WHAT THIS TASK INVOLVES:
Each line below from the one containing "- [購物車](shopping-cart.md)" through the one containing "- [ASP.NET 錯誤處理](aspnet-error-handling.md)" should be output exactly as it stands, and no other line should appear.

Saved data entries:

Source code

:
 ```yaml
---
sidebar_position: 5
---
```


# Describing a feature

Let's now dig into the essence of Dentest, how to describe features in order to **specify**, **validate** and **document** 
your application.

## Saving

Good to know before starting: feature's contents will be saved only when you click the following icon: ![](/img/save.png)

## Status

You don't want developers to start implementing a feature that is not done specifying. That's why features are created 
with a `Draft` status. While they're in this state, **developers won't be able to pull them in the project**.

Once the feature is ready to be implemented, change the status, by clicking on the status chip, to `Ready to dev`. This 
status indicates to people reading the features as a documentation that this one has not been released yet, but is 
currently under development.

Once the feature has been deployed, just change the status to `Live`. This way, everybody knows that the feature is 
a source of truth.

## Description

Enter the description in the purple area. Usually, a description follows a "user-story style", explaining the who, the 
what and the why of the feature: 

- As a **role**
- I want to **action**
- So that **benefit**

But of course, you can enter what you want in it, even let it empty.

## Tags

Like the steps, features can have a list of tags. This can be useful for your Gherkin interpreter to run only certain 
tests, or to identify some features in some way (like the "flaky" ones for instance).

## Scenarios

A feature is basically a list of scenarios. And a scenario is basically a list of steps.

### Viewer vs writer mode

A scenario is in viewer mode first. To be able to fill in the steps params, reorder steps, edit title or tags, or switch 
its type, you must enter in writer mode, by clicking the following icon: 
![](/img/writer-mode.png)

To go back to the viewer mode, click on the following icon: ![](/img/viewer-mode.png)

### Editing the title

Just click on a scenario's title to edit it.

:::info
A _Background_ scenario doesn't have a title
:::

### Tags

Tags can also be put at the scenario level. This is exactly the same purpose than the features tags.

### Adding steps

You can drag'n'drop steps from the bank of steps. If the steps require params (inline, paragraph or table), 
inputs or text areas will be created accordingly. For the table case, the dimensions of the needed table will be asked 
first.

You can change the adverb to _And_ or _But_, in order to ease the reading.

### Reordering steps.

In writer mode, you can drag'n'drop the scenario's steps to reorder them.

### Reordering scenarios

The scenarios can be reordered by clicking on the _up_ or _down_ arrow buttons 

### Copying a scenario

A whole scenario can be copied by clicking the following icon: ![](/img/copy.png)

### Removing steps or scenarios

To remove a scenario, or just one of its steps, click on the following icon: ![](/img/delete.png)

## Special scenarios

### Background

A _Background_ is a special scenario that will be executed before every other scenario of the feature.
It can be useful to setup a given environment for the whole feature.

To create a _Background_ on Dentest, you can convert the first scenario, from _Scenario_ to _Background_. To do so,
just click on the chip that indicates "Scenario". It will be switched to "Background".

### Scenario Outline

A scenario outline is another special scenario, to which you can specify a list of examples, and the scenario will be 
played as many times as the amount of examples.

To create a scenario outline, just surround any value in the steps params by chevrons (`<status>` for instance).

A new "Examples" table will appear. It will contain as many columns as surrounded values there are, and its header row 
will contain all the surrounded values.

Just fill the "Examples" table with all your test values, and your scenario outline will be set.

==

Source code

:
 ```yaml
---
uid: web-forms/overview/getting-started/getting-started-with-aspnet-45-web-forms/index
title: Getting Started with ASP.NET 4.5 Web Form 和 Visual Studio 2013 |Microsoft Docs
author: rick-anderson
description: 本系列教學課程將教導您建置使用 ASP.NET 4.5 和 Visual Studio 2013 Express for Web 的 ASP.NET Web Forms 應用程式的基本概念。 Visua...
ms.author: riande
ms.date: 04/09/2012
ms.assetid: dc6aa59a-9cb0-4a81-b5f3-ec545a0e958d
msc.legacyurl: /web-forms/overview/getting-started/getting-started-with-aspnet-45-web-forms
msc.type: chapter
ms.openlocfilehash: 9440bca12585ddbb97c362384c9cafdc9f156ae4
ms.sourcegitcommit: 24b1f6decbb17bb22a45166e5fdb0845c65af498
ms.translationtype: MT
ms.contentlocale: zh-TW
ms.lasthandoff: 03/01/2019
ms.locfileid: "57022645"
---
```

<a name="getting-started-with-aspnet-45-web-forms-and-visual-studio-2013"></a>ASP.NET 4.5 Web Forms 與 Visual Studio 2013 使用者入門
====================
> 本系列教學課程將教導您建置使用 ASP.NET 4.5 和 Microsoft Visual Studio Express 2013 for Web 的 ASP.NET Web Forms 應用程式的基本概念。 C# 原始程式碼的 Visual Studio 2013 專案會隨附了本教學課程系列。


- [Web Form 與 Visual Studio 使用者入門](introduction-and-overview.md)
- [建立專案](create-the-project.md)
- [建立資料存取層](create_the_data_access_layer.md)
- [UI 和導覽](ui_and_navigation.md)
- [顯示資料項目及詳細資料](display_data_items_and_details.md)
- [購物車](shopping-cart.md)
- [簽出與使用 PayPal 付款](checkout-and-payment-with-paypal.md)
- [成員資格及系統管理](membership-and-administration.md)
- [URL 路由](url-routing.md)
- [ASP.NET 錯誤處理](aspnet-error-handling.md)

TASK RESULT:
- [購物車](shopping-cart.md)
- [簽出與使用 PayPal 付款](checkout-and-payment-with-paypal.md)
- [成員資格及系統管理](membership-and-administration.md)
- [URL 路由](url-routing.md)
- [ASP.NET 錯誤處理](aspnet-error-handling.md)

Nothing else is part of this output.